TASK PROMPT >>
Which lines of the records below contain the string "users"? Report each of them.

RECORDS PROVIDED >>
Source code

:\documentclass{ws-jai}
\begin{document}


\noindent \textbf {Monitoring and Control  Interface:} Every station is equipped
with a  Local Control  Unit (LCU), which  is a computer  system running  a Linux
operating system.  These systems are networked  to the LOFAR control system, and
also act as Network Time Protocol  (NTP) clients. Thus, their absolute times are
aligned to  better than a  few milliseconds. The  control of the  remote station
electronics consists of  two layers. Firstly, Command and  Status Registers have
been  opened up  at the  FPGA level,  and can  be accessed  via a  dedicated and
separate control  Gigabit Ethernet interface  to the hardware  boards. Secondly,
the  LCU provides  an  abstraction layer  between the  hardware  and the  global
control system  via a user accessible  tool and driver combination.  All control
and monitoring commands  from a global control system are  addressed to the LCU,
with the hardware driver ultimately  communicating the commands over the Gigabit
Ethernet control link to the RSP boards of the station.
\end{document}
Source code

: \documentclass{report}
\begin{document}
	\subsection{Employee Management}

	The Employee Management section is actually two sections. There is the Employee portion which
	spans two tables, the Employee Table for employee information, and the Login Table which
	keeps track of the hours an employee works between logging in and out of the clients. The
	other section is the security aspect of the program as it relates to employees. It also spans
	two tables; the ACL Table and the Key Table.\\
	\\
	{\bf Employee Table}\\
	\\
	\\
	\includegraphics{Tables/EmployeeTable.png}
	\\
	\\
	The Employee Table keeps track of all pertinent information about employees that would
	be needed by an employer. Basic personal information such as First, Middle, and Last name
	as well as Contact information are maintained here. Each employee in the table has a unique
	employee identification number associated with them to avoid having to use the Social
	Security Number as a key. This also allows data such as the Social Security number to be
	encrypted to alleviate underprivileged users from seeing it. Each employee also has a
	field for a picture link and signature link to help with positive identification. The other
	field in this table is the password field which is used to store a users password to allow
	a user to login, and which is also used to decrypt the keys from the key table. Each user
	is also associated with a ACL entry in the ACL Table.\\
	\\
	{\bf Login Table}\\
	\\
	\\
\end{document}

ANSWER TO THE PROBLEM >>
	encrypted to alleviate underprivileged users from seeing it. Each employee also has a
	field in this table is the password field which is used to store a users password to allow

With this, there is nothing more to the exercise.